[Stored data entries]
★ ★ ★ ★

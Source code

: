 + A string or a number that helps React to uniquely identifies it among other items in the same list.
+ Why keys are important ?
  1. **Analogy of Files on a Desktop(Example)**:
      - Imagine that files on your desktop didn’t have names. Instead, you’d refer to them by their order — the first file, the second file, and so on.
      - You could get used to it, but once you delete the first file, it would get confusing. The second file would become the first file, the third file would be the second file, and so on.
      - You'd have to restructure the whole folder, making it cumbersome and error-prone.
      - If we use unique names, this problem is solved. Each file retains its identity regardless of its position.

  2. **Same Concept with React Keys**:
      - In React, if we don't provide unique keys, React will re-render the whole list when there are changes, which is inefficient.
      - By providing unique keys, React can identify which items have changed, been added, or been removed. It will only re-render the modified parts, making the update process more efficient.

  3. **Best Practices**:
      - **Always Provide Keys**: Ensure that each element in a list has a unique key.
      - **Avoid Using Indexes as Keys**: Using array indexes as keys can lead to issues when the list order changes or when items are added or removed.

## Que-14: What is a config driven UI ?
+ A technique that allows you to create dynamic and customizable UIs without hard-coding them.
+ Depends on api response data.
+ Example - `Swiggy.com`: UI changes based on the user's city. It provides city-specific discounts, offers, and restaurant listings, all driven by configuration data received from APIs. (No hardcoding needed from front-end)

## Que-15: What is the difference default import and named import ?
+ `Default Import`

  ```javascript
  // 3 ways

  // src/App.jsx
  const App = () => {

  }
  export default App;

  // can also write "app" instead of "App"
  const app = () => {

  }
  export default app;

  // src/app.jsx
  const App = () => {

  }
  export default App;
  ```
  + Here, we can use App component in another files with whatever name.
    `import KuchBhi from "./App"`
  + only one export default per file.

★ ★ ★ ★

YOUR INSTRUCTIONS: Output, please, only the lines running from the start of the entries through the line that contains "- Imagine that", including both of those lines.

RESPONSE BELOW:
Source code

: + A string or a number that helps React to uniquely identifies it among other items in the same list.
+ Why keys are important ?
  1. **Analogy of Files on a Desktop(Example)**:
      - Imagine that files on your desktop didn’t have names. Instead, you’d refer to them by their order — the first file, the second file, and so on.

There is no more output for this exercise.